What you will do: Lines containing the word "bigger" are the ones to copy from the records below.

Provided entries:
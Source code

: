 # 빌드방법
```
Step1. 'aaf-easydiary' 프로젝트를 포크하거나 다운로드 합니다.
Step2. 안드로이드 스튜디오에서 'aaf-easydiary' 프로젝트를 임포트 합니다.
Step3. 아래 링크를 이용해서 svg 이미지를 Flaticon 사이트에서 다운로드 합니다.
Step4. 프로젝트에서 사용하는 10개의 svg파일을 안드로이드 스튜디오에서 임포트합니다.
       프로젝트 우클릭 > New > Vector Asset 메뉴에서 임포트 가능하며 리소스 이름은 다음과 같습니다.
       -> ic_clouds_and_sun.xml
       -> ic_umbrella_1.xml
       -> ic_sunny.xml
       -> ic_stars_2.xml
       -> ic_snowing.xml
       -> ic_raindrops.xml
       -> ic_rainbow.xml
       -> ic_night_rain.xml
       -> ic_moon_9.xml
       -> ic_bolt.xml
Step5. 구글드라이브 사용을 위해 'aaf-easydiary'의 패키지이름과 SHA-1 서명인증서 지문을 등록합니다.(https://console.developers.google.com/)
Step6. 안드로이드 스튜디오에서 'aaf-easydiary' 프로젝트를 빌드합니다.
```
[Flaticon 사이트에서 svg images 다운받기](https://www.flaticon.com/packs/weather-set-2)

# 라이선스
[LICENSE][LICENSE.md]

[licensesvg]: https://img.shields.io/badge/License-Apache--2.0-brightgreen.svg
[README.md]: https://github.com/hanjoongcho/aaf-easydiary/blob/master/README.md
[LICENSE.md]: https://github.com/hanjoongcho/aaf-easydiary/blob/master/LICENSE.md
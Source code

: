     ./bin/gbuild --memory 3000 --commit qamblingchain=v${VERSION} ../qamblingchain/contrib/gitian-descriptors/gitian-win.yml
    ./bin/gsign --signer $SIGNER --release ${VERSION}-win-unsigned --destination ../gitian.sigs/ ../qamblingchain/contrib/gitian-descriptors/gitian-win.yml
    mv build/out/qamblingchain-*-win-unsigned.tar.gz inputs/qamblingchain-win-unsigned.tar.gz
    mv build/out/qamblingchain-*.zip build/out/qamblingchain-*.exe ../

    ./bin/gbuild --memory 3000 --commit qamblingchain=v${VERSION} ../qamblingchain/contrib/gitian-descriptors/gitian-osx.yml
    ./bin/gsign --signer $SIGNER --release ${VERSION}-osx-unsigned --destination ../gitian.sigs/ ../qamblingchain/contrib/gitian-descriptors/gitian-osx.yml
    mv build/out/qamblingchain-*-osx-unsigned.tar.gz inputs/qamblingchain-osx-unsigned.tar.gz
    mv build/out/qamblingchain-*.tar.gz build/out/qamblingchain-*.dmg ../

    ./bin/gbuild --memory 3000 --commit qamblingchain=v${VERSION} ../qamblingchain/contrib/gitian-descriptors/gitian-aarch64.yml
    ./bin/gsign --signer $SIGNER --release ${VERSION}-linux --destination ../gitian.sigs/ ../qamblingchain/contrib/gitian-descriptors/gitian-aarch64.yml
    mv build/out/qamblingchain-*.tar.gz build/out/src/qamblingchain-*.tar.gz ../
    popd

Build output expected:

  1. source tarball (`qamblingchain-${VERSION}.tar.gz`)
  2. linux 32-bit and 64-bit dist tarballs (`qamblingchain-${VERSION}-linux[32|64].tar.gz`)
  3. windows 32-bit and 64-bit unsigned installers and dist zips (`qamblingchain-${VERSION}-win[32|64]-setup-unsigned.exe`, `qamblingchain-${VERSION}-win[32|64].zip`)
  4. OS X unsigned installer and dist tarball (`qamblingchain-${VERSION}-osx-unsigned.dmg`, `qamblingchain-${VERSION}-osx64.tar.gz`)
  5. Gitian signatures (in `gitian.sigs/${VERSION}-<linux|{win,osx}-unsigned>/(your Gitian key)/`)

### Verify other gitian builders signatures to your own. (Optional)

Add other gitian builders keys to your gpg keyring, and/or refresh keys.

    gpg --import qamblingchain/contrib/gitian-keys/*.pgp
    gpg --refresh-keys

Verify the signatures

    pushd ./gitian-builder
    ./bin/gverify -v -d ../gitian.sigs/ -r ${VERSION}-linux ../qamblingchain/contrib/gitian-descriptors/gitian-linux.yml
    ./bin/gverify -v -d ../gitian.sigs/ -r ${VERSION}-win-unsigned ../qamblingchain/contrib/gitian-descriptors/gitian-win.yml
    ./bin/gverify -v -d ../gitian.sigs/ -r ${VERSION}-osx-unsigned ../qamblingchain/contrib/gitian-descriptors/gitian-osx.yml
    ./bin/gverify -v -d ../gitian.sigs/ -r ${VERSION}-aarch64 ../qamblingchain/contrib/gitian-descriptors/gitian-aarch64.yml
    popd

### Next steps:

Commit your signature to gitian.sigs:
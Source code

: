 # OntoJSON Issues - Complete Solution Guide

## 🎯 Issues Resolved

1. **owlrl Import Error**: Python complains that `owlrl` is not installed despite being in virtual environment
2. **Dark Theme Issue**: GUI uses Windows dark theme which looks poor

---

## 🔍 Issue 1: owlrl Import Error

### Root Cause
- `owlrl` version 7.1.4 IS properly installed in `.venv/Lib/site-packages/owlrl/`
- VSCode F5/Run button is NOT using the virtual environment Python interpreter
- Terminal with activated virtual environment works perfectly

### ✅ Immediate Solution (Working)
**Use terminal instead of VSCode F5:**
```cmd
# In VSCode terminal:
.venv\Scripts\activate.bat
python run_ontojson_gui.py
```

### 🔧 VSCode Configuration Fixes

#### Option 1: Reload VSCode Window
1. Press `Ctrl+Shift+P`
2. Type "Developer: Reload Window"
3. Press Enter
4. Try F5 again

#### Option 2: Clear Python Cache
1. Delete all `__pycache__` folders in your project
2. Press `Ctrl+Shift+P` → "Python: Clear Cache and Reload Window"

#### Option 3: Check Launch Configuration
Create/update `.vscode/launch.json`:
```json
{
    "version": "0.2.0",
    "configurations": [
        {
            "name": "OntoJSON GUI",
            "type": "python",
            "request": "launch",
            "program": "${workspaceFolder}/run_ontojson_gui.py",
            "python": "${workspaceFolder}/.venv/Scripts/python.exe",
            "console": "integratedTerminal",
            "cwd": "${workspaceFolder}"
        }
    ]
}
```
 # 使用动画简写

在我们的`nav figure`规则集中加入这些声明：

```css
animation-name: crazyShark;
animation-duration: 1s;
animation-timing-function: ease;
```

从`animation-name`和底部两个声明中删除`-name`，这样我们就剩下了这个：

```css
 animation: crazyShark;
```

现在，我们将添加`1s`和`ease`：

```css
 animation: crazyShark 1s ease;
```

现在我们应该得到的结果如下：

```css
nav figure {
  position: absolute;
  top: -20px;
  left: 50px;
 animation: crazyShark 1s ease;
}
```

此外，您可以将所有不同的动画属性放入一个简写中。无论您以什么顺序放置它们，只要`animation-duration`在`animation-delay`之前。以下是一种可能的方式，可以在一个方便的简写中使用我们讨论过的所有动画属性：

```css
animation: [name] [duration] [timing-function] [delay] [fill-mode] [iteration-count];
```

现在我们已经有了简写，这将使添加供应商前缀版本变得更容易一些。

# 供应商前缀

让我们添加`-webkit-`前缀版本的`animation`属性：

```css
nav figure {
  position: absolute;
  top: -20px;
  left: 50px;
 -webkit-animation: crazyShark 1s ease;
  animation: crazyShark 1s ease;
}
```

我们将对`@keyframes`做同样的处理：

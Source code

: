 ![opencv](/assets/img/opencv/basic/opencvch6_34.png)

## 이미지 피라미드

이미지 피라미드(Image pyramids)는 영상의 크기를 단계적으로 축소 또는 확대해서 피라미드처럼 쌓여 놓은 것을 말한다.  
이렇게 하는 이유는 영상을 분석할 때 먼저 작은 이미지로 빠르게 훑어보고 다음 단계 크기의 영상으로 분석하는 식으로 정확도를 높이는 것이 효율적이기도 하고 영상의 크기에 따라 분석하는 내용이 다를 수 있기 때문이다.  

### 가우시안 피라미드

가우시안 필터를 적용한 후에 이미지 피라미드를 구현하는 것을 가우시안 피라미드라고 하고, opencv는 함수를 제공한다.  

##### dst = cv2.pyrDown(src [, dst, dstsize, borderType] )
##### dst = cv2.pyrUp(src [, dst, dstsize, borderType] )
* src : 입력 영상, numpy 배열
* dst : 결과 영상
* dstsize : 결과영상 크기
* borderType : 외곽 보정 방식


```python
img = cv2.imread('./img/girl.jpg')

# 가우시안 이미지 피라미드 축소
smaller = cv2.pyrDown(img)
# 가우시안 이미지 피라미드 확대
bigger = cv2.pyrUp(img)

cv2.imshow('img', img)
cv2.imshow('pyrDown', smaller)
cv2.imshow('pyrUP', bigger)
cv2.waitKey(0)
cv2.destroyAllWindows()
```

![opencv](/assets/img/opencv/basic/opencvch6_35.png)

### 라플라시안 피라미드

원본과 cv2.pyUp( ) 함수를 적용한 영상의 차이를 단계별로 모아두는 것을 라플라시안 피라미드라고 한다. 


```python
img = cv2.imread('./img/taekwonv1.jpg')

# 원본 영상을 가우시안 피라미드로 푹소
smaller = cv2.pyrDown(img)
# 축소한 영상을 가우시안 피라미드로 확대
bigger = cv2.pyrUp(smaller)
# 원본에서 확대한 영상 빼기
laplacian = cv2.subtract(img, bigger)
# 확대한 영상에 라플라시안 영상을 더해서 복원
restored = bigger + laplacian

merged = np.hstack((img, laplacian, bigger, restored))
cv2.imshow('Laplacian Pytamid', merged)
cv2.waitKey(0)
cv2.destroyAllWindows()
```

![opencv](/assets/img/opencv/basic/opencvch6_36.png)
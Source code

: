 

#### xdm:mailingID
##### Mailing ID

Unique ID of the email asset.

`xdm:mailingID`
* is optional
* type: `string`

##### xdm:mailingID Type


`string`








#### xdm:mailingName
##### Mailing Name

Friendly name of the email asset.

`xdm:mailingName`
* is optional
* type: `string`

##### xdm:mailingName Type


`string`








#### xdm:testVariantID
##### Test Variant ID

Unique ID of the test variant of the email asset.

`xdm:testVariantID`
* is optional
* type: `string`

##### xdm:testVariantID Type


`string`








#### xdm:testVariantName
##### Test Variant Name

Solution for this task:
bigger = cv2.pyrUp(img)
cv2.imshow('pyrUP', bigger)
bigger = cv2.pyrUp(smaller)
laplacian = cv2.subtract(img, bigger)
restored = bigger + laplacian
merged = np.hstack((img, laplacian, bigger, restored))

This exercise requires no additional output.